- Task item:
Among the lines of the records below, copy those that hold the word "application".

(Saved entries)
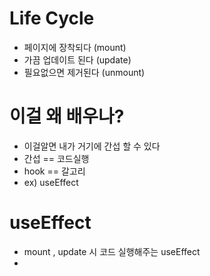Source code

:# Life Cycle

- 페이지에 장착되다 (mount)
- 가끔 업데이트 된다 (update)
- 필요없으면 제거된다 (unmount)


# 이걸 왜 배우나?

- 이걸알면 내가 거기에 간섭 할 수 있다
- 간섭 == 코드실행
- hook == 갈고리
- ex) useEffect

# useEffect

- mount , update 시 코드 실행해주는 useEffect
- 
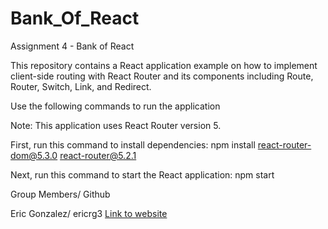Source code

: # Bank_Of_React
Assignment 4 - Bank of React

This repository contains a React application example on how to implement client-side routing with React Router and its components including Route, Router, Switch, Link, and Redirect.

Use the following commands to run the application

Note: This application uses React Router version 5.

First, run this command to install dependencies: npm install react-router-dom@5.3.0 react-router@5.2.1

Next, run this command to start the React application: npm start

Group Members/ Github

Eric Gonzalez/ ericrg3
[Link to website](https://github.com/ericrg3/Bank_Of_React)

- Result of the task:
This repository contains a React application example on how to implement client-side routing with React Router and its components including Route, Router, Switch, Link, and Redirect.
Use the following commands to run the application
Note: This application uses React Router version 5.
Next, run this command to start the React application: npm start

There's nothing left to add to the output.